The only exception is the West Corridor light rail through Lakewood and Golden, which already is under contract and construction underway. It is to open in 2013.

“I guess, philosophically, people have come around to the concept that we need to get everybody in mutual jeopardy, something I talked about for a long time,” said Thornton Mayor Erik Hansen, whose city would be served by the North Metro commuter rail corridor. That’s one of four new corridors and three existing ones that couldn’t be fully built or extended without significant new revenue to RTD.

“Let’s not award the contract (for the DIA or Arvada lines) until after resolution of this new ballot question,” Hansen said.

Because RTD’s current schedule for those lines has it awarding a contract in June 2010, no FasTracks work would be slowed down if RTD went to the ballot in November. The mayors agreed their stance shouldn’t slow RTD from seeking bids, scheduled for two months from now, or submitting an application in August for up to $1 billion in federal funds for the DIA and Arvada corridors.

RTD packaged those two lines – called the East Corridor and the Gold Line – along with the maintenance facility and rail yard for the commuter trains into a single project it calls Eagle P3. “Eagle” is a combination of “East” and Gold Line” and “P3” stands for Public-Private Partnership.

In such an arrangement, RTD saves the upfront construction costs by contracting with a private consortium – made up of design firms, contractors, rail car builders, financiers, operators and others – to build the project. RTD then signs a 50-year deal to make annual payments to the private team.

The private partners would bring equity contributions to the table, take over design and construction as was done with the successful T-REX project, and operate the rail service on RTD’s behalf.

It’s like the difference between paying cash up front to build your house versus taking out a mortgage and paying for it with interest over 50 years. The cash RTD saves can be applied to the other at-risk rail corridors.

If RTD is forced by political compromise to trim back the East and Gold Line to ensure all corridors suffer from its failure to build the entire program, that would put the $1 billion in federal funding at risk and mean that the airport line wouldn’t make it to DIA at all.

In addition, the DIA and Arvada lines had been selected by the Federal Transit Administration to be include in a showcase program called Penta-P (five “P”s – Public Private Partnership Pilot Program), which allows for expedited approvals, higher cost thresholds for federal aid and other advantages in order to demonstrate the cost-savings potential of pursuing public projects with private equity partners.
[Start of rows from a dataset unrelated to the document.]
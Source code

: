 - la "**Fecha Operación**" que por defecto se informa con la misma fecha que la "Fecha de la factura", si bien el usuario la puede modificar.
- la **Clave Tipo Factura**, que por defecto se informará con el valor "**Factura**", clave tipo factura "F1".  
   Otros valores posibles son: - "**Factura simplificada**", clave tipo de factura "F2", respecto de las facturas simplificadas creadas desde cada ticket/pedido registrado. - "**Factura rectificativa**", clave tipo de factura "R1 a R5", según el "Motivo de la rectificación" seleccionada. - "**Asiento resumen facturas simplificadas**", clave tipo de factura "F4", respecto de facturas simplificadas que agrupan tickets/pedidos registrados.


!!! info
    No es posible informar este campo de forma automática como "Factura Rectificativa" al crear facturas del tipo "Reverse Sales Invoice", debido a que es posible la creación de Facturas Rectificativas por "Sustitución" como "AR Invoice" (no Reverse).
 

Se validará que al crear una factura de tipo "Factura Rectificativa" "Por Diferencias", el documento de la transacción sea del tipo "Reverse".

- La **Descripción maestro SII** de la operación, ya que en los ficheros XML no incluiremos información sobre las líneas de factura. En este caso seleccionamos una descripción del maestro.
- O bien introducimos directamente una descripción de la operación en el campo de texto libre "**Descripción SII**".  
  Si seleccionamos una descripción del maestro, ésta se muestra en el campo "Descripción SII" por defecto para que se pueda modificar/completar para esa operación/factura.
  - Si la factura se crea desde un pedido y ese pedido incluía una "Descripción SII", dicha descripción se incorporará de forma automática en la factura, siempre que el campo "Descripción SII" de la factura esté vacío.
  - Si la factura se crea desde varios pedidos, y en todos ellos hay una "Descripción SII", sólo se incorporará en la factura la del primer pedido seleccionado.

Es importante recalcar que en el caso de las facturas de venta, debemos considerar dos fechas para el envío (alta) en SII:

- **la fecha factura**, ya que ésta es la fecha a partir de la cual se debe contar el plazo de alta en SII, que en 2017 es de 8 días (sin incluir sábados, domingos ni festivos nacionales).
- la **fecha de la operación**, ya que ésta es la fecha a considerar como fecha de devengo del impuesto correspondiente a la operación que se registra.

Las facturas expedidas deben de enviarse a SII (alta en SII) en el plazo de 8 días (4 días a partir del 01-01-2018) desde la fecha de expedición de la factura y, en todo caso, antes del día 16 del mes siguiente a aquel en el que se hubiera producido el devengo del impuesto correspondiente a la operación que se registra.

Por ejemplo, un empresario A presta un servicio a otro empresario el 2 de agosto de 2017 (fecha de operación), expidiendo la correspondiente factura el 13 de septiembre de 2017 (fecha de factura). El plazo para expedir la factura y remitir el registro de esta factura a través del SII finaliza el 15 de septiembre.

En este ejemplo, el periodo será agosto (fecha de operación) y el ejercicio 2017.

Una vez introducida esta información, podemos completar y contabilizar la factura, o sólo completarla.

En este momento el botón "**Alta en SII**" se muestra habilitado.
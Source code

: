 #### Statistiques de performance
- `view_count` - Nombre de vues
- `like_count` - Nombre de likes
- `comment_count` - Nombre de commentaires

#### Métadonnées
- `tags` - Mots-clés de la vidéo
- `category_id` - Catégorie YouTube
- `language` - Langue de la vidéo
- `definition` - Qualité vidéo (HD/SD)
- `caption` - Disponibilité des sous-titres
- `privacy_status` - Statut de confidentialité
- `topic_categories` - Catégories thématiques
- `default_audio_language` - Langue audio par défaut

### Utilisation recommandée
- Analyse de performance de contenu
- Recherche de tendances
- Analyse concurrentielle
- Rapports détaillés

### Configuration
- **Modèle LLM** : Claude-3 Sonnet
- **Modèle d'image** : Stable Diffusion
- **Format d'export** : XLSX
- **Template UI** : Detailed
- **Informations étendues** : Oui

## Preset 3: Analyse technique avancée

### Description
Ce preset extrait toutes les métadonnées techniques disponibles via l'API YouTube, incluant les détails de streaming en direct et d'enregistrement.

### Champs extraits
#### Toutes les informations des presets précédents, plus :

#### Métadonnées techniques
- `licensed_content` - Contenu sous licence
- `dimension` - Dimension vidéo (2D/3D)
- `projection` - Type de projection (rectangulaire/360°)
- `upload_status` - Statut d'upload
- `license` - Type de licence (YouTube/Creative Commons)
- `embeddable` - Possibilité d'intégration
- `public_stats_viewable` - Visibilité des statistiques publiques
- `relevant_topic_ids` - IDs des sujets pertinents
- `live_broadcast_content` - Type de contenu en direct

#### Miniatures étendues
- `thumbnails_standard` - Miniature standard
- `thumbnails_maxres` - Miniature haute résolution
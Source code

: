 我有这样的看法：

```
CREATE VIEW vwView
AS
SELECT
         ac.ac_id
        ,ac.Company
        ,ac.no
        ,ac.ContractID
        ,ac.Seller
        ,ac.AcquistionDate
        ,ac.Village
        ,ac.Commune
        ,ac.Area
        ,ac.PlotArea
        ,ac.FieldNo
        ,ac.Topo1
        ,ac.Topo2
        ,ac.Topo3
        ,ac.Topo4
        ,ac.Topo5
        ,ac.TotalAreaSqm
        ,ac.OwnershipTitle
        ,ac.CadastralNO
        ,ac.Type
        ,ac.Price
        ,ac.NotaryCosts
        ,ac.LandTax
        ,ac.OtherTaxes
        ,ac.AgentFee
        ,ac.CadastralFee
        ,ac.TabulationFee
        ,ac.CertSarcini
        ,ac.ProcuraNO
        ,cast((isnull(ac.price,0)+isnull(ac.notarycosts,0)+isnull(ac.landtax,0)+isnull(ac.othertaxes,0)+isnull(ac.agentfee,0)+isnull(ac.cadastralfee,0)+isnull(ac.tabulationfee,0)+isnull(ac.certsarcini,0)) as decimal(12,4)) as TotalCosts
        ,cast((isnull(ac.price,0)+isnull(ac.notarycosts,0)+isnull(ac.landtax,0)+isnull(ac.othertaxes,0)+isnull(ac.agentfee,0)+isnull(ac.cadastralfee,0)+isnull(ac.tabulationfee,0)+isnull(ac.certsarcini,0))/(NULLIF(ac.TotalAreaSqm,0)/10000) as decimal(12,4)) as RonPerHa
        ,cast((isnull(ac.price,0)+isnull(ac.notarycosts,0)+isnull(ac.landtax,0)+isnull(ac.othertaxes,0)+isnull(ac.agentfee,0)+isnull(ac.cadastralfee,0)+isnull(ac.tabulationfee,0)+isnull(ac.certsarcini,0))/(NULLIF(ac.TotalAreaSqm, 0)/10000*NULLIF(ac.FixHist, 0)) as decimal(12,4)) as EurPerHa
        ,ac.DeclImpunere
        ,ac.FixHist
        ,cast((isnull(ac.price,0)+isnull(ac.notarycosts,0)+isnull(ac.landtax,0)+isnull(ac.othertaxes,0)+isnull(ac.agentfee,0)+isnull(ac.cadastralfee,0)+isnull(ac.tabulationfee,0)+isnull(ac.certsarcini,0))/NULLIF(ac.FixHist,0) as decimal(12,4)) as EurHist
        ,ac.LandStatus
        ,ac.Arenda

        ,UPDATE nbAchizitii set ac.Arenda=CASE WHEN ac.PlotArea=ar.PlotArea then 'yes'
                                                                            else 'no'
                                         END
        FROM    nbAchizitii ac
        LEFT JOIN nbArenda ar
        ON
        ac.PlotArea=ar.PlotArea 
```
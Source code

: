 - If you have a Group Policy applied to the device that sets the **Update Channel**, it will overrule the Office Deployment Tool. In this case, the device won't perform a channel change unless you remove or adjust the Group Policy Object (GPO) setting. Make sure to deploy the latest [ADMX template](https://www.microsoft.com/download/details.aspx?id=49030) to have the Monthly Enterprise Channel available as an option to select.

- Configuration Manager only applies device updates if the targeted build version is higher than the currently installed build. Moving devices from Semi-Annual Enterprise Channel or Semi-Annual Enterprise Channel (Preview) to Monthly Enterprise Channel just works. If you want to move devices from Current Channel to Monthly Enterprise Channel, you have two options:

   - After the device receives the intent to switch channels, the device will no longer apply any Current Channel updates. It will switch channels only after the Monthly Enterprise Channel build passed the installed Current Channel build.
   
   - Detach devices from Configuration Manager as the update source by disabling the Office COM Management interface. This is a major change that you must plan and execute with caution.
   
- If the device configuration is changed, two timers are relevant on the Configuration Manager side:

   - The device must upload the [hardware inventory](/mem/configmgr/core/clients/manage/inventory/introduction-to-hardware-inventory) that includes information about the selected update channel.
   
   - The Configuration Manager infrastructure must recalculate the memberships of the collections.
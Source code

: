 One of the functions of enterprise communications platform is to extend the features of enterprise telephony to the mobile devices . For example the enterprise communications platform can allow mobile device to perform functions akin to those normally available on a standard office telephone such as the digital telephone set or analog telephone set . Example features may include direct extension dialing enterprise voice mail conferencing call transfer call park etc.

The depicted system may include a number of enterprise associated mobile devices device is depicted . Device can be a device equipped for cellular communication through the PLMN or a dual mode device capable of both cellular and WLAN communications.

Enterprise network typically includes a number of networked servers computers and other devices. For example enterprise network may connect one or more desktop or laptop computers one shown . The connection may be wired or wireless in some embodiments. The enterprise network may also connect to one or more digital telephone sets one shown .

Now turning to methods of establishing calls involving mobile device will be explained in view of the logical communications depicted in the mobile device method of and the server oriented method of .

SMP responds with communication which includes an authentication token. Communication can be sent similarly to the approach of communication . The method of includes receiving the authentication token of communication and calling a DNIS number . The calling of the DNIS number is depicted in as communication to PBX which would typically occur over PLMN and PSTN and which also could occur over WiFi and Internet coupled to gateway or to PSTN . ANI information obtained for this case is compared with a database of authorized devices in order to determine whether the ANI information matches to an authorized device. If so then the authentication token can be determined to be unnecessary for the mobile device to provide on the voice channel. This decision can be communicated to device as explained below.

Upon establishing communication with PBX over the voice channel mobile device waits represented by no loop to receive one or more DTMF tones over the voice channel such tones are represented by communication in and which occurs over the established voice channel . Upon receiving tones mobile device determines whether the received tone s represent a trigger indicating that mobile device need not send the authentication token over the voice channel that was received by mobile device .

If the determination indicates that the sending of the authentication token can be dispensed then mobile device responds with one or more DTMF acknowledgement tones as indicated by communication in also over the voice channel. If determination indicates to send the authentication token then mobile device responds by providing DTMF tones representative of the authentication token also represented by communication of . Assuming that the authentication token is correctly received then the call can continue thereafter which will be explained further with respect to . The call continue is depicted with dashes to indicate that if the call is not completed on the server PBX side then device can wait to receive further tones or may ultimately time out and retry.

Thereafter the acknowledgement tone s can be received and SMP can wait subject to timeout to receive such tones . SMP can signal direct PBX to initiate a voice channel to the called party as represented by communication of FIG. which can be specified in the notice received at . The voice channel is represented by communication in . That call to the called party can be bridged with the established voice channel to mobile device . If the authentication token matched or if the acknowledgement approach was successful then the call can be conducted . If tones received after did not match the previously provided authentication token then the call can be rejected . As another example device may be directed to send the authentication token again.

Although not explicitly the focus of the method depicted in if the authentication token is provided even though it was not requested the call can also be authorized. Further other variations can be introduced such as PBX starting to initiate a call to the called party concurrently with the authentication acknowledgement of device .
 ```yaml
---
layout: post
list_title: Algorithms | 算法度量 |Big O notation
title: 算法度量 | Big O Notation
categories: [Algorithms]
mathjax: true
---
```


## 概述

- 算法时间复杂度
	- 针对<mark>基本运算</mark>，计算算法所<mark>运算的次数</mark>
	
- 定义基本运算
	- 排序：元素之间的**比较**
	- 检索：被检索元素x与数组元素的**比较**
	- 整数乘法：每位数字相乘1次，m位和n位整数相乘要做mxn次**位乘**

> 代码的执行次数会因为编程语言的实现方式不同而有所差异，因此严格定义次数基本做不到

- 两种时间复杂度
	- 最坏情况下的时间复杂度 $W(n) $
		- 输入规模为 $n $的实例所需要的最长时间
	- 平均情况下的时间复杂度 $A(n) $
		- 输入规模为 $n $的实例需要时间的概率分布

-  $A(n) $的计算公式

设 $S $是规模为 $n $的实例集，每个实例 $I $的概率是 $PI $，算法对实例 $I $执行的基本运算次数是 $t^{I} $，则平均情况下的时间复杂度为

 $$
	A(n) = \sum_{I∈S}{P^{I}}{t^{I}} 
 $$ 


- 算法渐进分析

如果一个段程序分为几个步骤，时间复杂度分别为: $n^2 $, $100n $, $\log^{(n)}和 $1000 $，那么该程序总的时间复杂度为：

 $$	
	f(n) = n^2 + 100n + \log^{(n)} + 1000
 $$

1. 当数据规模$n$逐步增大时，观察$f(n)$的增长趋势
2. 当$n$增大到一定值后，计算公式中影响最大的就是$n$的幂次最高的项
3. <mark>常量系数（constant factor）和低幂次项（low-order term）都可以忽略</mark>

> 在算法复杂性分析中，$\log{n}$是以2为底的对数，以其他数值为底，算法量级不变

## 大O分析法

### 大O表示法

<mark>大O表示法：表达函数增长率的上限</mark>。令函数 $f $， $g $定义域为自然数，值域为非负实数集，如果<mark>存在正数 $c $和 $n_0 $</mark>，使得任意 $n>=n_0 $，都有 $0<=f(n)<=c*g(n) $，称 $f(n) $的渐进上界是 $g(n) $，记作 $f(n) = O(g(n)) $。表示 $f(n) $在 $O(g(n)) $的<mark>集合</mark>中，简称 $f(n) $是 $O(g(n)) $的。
Delays or cutbacks to the DIA and Arvada lines, especially if they result in lower ridership estimates, could jeopardize RTD’s participation in that special program.

Hansen and other backers of the compromise, however, say that mutually assured pain gives incentive to all parts of the metro area to support a solution that brings total completion.

But the mayors weren’t all-stick on the issue, offering some creative carrots to RTD meant to enhance the chances of all lines being done.

In particular, they proposed that RTD include the North Metro corridor to Commerce City-Thornton and the Northwest Rail corridor to Boulder-Longmont with the Eagle P3 – essentially asking three bidding teams that organized to compete for the job to build all four instead of just two.

They also urged a united lobbying effort with the federal government to approve the new approach, and allow RTD more flexibility.